Educators are encouraged to share the resources within this support document provided there is no cost to the recipient and acknowledgement is given to the source.
Bluewater District School Board, 2003.











In the classroom, assessment refers to the collection of accurate data or information concerning students’ skills, knowledge and attitudes. Evaluation refers to the application of professional judgement to that data. Together assessment and evaluation represent a critical component in the teaching and learning process.

This, of course, is not new. Teachers have long used effective assessment and evaluation strategies in Bluewater classrooms. What is new, I believe, is the currency of educational research and degree of sophistication of assessment and evaluation techniques and their applicability in terms of student learning.

A parallel to these developments in education can be seen in the medical field.
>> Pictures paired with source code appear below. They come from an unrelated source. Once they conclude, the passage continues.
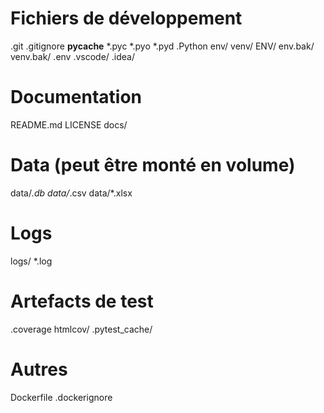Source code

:# Fichiers de développement
.git
.gitignore
__pycache__
*.pyc
*.pyo
*.pyd
.Python
env/
venv/
ENV/
env.bak/
venv.bak/
.env
.vscode/
.idea/

# Documentation
README.md
LICENSE
docs/

# Data (peut être monté en volume)
data/*.db
data/*.csv
data/*.xlsx

# Logs
logs/
*.log

# Artefacts de test
.coverage
htmlcov/
.pytest_cache/

# Autres
Dockerfile
.dockerignore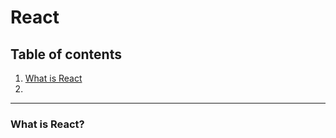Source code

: # React

## Table of contents
1. [What is React](https://github.com/XenoPOMP/cra-template-typescript/tree/master/.ct/docs/react#what-is-react)
2. 
<hr/>

### What is React?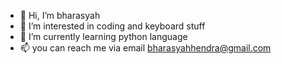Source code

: - 👋 Hi, I’m bharasyah
- 👀 I’m interested in coding and keyboard stuff
- 🌱 I’m currently learning python language
- 📫 you can reach me via email bharasyahhendra@gmail.com

<!---
bharasyah/bharasyah is a ✨ special ✨ repository because its `README.md` (this file) appears on your GitHub profile.
You can click the Preview link to take a look at your changes.
--->

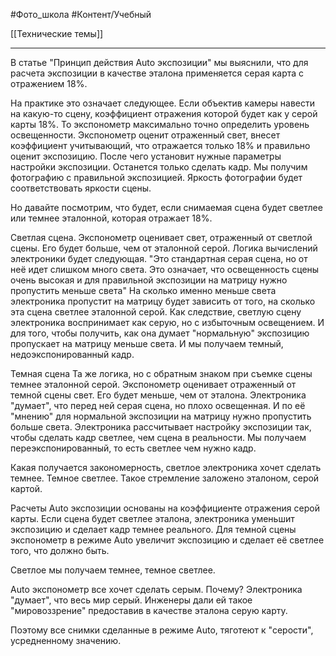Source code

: #Фото_школа #Контент/Учебный 

[[Технические темы]]
_______
В статье "Принцип действия Auto экспозиции" мы выяснили, что для расчета экспозиции в качестве эталона применяется серая карта с отражением 18%.

На практике это означает следующее.
Если объектив камеры навести на какую-то сцену, коэффициент отражения которой будет как у серой карты 18%. То экспонометр максимально точно определить уровень освещенности.
Экспонометр оценит отраженный свет, внесет коэффициент учитывающий, что отражается только 18% и правильно оценит экспозицию. После чего установит нужные параметры настройки экспозиции. Останется только сделать кадр.
Мы получим фотографию с правильной экспозицией. Яркость фотографии будет соответствовать яркости сцены.

Но давайте посмотрим, что будет, если снимаемая сцена будет светлее или темнее эталонной, которая отражает 18%.

Светлая сцена.
Экспонометр оценивает свет, отраженный от светлой сцены. Его будет больше, чем от эталонной серой.
Логика вычислений электроники будет следующая. 
"Это стандартная серая сцена, но от неё идет слишком много света. Это означает, что освещенность сцены очень высокая и для правильной экспозиции на матрицу нужно пропустить меньше света"
На сколько именно меньше света электроника пропустит на матрицу будет зависить от того, на сколько эта сцена светлее эталонной серой.
Как следствие, светлую сцену электроника воспринимает как серую, но с избыточным освещением. И для того, чтобы получить, как она думает "нормальную" экспозицию пропускает на матрицу меньше света.
И мы получаем темный, недоэкспонированный кадр.

Темная сцена
Та же логика, но с обратным знаком при съемке сцены темнее эталонной серой.
Экспонометр оценивает отраженный от темной сцены свет. Его будет меньше, чем от эталона.
Электроника "думает", что перед ней серая сцена, но плохо освещенная. И по её "мнению" для нормальной экспозиции на матрицу нужно пропустить больше света.
Электроника рассчитывает настройку экспозиции так, чтобы сделать кадр светлее, чем сцена в реальности.
Мы получаем переэкспонированный, то есть светлее чем нужно кадр.

Какая получается закономерность, светлое электроника хочет сделать темнее. Темное светлее.
Такое стремление заложено эталоном, серой картой. 

Расчеты Auto экспозиции основаны на коэффициенте отражения серой карты.
Если сцена будет светлее эталона, электроника уменьшит экспозицию и сделает кадр темнее реального.
Для темной сцены экспонометр в режиме Auto увеличит экспозицию и сделает её светлее того, что должно быть.

Светлое мы получаем темнее, темное светлее. 

Auto экспонометр все хочет сделать серым. Почему?
Электроника "думает", что весь мир серый. Инженеры дали ей такое "мировоззрение" предоставив в качестве эталона серую карту.

Поэтому все снимки сделанные в режиме Auto, тяготеют к "серости", усредненному значению.

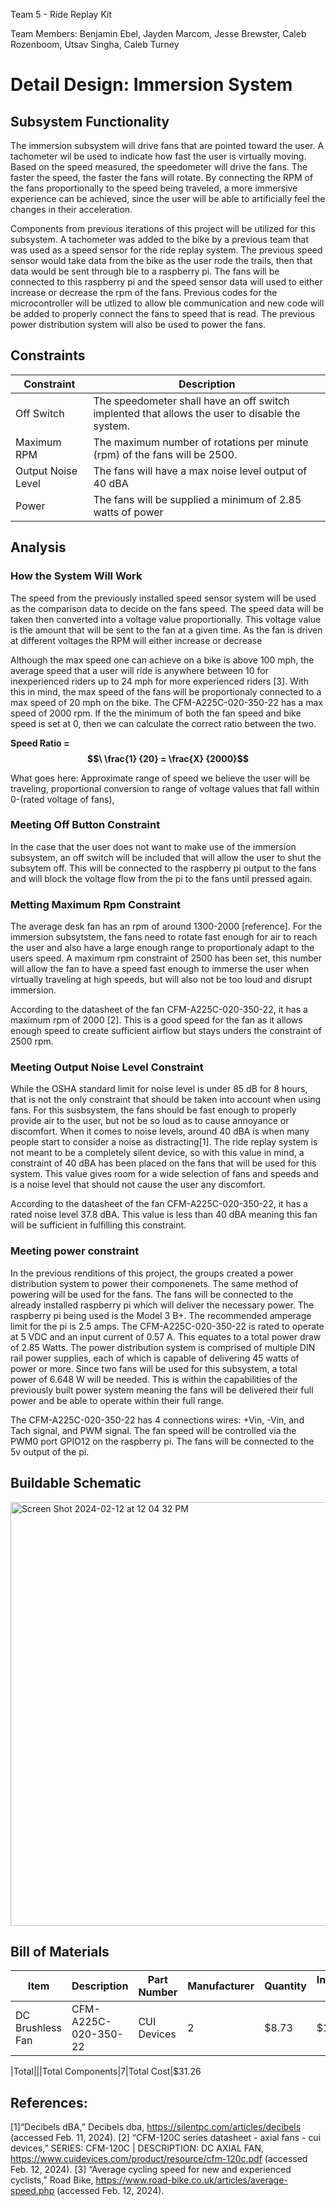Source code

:
Team 5 - Ride Replay Kit

Team Members: Benjamin Ebel, Jayden Marcom, Jesse Brewster, Caleb Rozenboom, Utsav Singha, Caleb Turney

# Detail Design: Immersion System


##  Subsystem Functionality

The immersion subsystem will drive fans that are pointed toward the user. A tachometer wil be used to indicate how fast the user is virtually moving. Based on the speed measured, the speedometer will drive the fans. The faster the speed, the faster the fans will rotate. By connecting the RPM of the fans proportionally to the speed being traveled, a more immersive experience can be achieved, since the user will be able to artificially feel the changes in their acceleration.

Components from previous iterations of this project will be utilized for this subsystem. A tachometer was added to the bike by a previous team that was used as a speed sensor for the ride replay system. The previous speed sensor would take data from the bike as the user rode the trails, then that data would be sent through ble to a raspberry pi. The fans will be connected to this raspberry pi and the speed sensor data will used to either increase or decrease the rpm of the fans. Previous codes for the microcontroller will be utlized to allow ble communication and new code will be added to properly connect the fans to speed that is read. The previous power distribution system will also be used to power the fans. 

## Constraints 

|Constraint        |Description        |
|------------------|-------------------|
|Off Switch| The speedometer shall have an off switch implented that allows the user to disable the system.|
|Maximum RPM| The maximum number of rotations per minute (rpm) of the fans will be 2500.|
|Output Noise Level| The fans will have a max noise level output of 40 dBA|
|Power|The fans will be supplied a minimum of 2.85 watts of power|


## Analysis

### How the System Will Work
The speed from the previously installed speed sensor system will be used as the comparison data to decide on the fans speed. The speed data will be taken then converted into a voltage value proportionally. This voltage value is the amount that will be sent to the fan at a given time. As the fan is driven at different voltages the RPM will either increase or decrease 

Although the max speed one can achieve on a bike is above 100 mph, the average speed that a user will ride is anywhere between 10 for inexperienced riders up to 24 mph for more experienced riders [3]. With this in mind, the max speed of the fans will be proportionaly connected to a max speed of 20 mph on the bike. The CFM-A225C-020-350-22 has a max speed of 2000 rpm. If the the minimum of both the fan speed and bike speed is set at 0, then we can calculate the correct ratio between the two. 

**Speed Ratio = $$\ \frac{1} {20} = \frac{X} {2000}$$**

What goes here: Approximate range of speed we believe the user will be traveling, proportional conversion to range of voltage values that fall within 0-(rated voltage of fans),


### Meeting Off Button Constraint

In the case that the user does not want to make use of the immersion subsystem, an off switch will be included that will allow the user to shut the subsytem off. This will be connected to the raspberry pi output to the fans and will block the voltage flow from the pi to the fans until pressed again. 

### Metting Maximum Rpm Constraint

The average desk fan has an rpm of around 1300-2000 [reference]. For the immersion subsytstem, the fans need to rotate fast enough for air to reach the user and also have a large enough range to proportionaly adapt to the users speed. A maximum rpm constraint of 2500 has been set, this number will allow the fan to have a speed fast enough to immerse the user when virtually traveling at high speeds, but will also not be too loud and disrupt immersion.

According to the datasheet of the fan CFM-A225C-020-350-22, it has a maximum rpm of 2000 [2]. This is a good speed for the fan as it allows enough speed to create sufficient airflow but stays unders the constraint of 2500 rpm. 

### Meeting Output Noise Level Constraint

While the OSHA standard limit for noise level is under 85 dB for 8 hours, that is not the only constraint that should be taken into account when using fans. For this susbsystem, the fans should be fast enough to properly provide air to the user, but not be so loud as to cause annoyance or discomfort. When it comes to noise levels, around 40 dBA is when many people start to consider a noise as distracting[1]. The ride replay system is not meant to be a completely silent device, so with this value in mind, a constraint of 40 dBA has been placed on the fans that will be used for this system. This value gives room for a wide selection of fans and speeds and is a noise level that should not cause the user any discomfort. 

According to the datasheet of the fan CFM-A225C-020-350-22, it has a rated noise level 37.8 dBA. This value is less than 40 dBA meaning this fan will be sufficient in fulfilling this constraint.

### Meeting power constraint

In the previous renditions of this project, the groups created a power distribution system to power their componenets. The same method of powering will be used for the fans. The fans will be connected to the already installed raspberry pi which will deliver the necessary power. The raspberry pi being used is the Model 3 B+. The recommended amperage limit for the pi is 2.5 amps. The CFM-A225C-020-350-22 is rated to operate at 5 VDC and an input current of 0.57 A. This equates to a total power draw of 2.85 Watts. The power distribution system is comprised of multiple DIN rail power supplies, each of which is capable of delivering 45 watts of power or more. Since two fans will be used for this subsystem, a total power of 6.648 W will be needed. This is within the capabilities of the previously built power system meaning the fans will be delivered their full power and be able to operate within their full range. 

The CFM-A225C-020-350-22 has 4 connections wires: +Vin, -Vin, and Tach signal, and PWM signal. The fan speed will be controlled via the PWM0 port GPIO12 on the raspberry pi. The fans will be connected to the 5v output of the pi. 

## Buildable Schematic

<img width="678" alt="Screen Shot 2024-02-12 at 12 04 32 PM" src="https://github.com/Baebel43/team5capstone/assets/123997954/3a0ad067-a5f4-4a1d-a446-cd1a15e2a534">

## Bill of Materials

|Item|Description|Part Number|Manufacturer|Quantity|Individual Price|Total|
|----|-----------|-----------|------------|--------|----------------|-----|
|DC Brushless Fan|CFM-A225C-020-350-22|CUI Devices|2|$8.73|$17.46|

|Total|||Total Components|7|Total Cost|$31.26


## References:

[1]“Decibels dBA,” Decibels dba, https://silentpc.com/articles/decibels (accessed Feb. 11, 2024). 
[2] “CFM-120C series datasheet - axial fans - cui devices,” SERIES: CFM-120C | DESCRIPTION: DC AXIAL FAN, https://www.cuidevices.com/product/resource/cfm-120c.pdf (accessed Feb. 12, 2024). 
[3] “Average cycling speed for new and experienced cyclists,” Road Bike, https://www.road-bike.co.uk/articles/average-speed.php (accessed Feb. 12, 2024). 

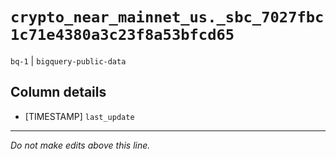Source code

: # `crypto_near_mainnet_us._sbc_7027fbc1c71e4380a3c23f8a53bfcd65`
`bq-1` | `bigquery-public-data`

## Column details
* [TIMESTAMP] `last_update`

-------------------------------------------------------------------------------
*Do not make edits above this line.*
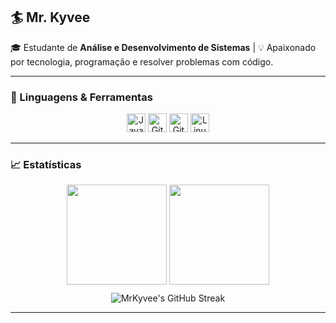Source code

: ## 🏄 Mr. Kyvee

🎓 Estudante de **Análise e Desenvolvimento de Sistemas** | 💡 Apaixonado por tecnologia, programação e resolver problemas com código.

---

### 🚀 Linguagens & Ferramentas
<p align="center">
  <img src="https://cdn.jsdelivr.net/gh/devicons/devicon/icons/java/java-original.svg" alt="Java" width="30" height="30"/>
  <img src="https://cdn.jsdelivr.net/gh/devicons/devicon/icons/git/git-original.svg" alt="Git" width="30" height="30"/>
  <img src="https://cdn.jsdelivr.net/gh/devicons/devicon/icons/github/github-original.svg" alt="GitHub" width="30" height="30"/>
  <img src="https://cdn.jsdelivr.net/gh/devicons/devicon/icons/linux/linux-original.svg" alt="Linux" width="30" height="30"/> 
</p>

---

### 📈 Estatísticas
<div align="center">
  <img height="160em" src="https://github-readme-stats.vercel.app/api?username=MrKyvee&show_icons=true&theme=radical&hide_border=true"/>
  <img height="160em" src="https://github-readme-stats.vercel.app/api/top-langs/?username=MrKyvee&layout=compact&theme=radical&hide_border=true"/>
</div>

<div align="center" style="margin-top: 10px;">
  <img src="https://streak-stats.demolab.com?user=MrKyvee&theme=radical&hide_border=true" alt="MrKyvee's GitHub Streak"/>
</div>

---
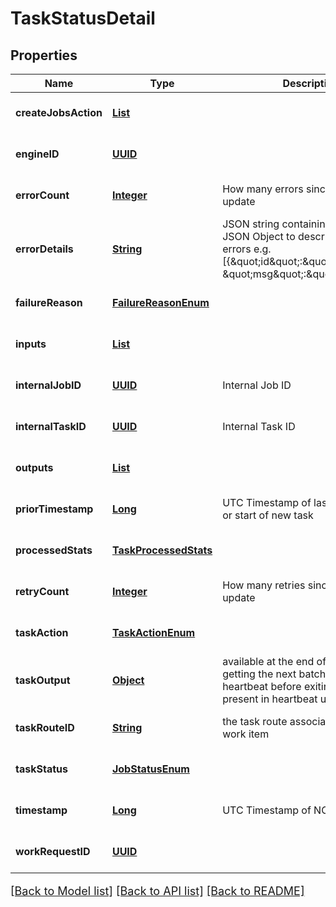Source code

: # TaskStatusDetail
## Properties

Name | Type | Description | Notes
------------ | ------------- | ------------- | -------------
**createJobsAction** | [**List**](CreateJobsAction.md) |  | [optional] [default to null]
**engineID** | [**UUID**](UUID.md) |  | [optional] [default to null]
**errorCount** | [**Integer**](integer.md) | How many errors since last error update | [optional] [default to null]
**errorDetails** | [**String**](string.md) | JSON string containing an array of JSON Object to describe indvidiual errors e.g. [{\&quot;id\&quot;:\&quot;xxx\&quot;, \&quot;msg\&quot;:\&quot;xxx\&quot;},..] | [optional] [default to null]
**failureReason** | [**FailureReasonEnum**](FailureReasonEnum.md) |  | [optional] [default to null]
**inputs** | [**List**](TaskIOStatus.md) |  | [optional] [default to null]
**internalJobID** | [**UUID**](UUID.md) | Internal Job ID | [optional] [default to null]
**internalTaskID** | [**UUID**](UUID.md) | Internal Task ID | [optional] [default to null]
**outputs** | [**List**](TaskIOStatus.md) |  | [optional] [default to null]
**priorTimestamp** | [**Long**](long.md) | UTC Timestamp of last status update or start of new task | [optional] [default to null]
**processedStats** | [**TaskProcessedStats**](TaskProcessedStats.md) |  | [optional] [default to null]
**retryCount** | [**Integer**](integer.md) | How many retries since last status update | [optional] [default to null]
**taskAction** | [**TaskActionEnum**](TaskActionEnum.md) |  | [optional] [default to null]
**taskOutput** | [**Object**](.md) | available at the end of a batch, when getting the next batch to work, or last heartbeat before exiting. May not present in heartbeat update | [optional] [default to null]
**taskRouteID** | [**String**](string.md) | the task route associated with this work item | [optional] [default to null]
**taskStatus** | [**JobStatusEnum**](JobStatusEnum.md) |  | [optional] [default to null]
**timestamp** | [**Long**](long.md) | UTC Timestamp of NOW() | [optional] [default to null]
**workRequestID** | [**UUID**](UUID.md) |  | [optional] [default to null]

[[Back to Model list]](../README.md#documentation-for-models) [[Back to API list]](../README.md#documentation-for-api-endpoints) [[Back to README]](../README.md)

<style>
     p, ul, ol, li { font-size: 18px !important;}
</style>

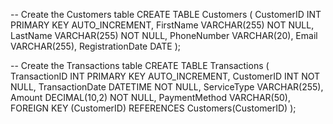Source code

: -- Create the Customers table
CREATE TABLE Customers (
    CustomerID INT PRIMARY KEY AUTO_INCREMENT,
    FirstName VARCHAR(255) NOT NULL,
    LastName VARCHAR(255) NOT NULL,
    PhoneNumber VARCHAR(20),
    Email VARCHAR(255),
    RegistrationDate DATE
);

-- Create the Transactions table
CREATE TABLE Transactions (
    TransactionID INT PRIMARY KEY AUTO_INCREMENT,
    CustomerID INT NOT NULL,
    TransactionDate DATETIME NOT NULL,
    ServiceType VARCHAR(255),
    Amount DECIMAL(10,2) NOT NULL,
    PaymentMethod VARCHAR(50),
    FOREIGN KEY (CustomerID) REFERENCES Customers(CustomerID)
);
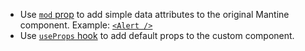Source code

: <!-- TODO: Explain the theme overrding process -->

- Use [`mod` prop](https://mantine.dev/styles/data-attributes/#mod-prop) to add simple data attributes to the original Mantine component. Example: [`<Alert />`](/src/components/uikit/Alert.tsx)
- Use [`useProps` hook](https://mantine.dev/theming/default-props/) to add default props to the custom component.
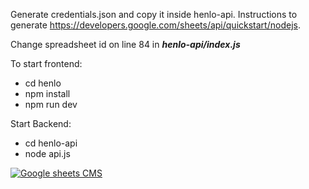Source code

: Generate credentials.json and copy it inside henlo-api. Instructions to generate https://developers.google.com/sheets/api/quickstart/nodejs.

Change spreadsheet id on line 84 in ***henlo-api/index.js***

To start frontend:
* cd henlo
* npm install
* npm run dev

Start Backend:
* cd henlo-api
* node api.js

[![Google sheets CMS](https://img.youtube.com/vi/2kvILOLEEP8/0.jpg)](https://www.youtube.com/watch?v=2kvILOLEEP8)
A physician today will access a wide variety of tests and assessments as he or she collects data about a particular patient.  Innovative and sophisticated technologies will be used and comparisons will be made to established health standards. At the same time, observation and low-tech information will be garnered.  Only after all of the possible data have been considered will an evaluation or diagnosis be rendered.

In our classrooms, teachers are like those medical professionals. We use all of the assessment tools at hand, and invent new ones where necessary, to gather all of the data necessary to a solid evaluation or diagnosis. Following that evaluation, teaching practice will be informed and specific strategies selected for the student as the teaching and learning cycle continues.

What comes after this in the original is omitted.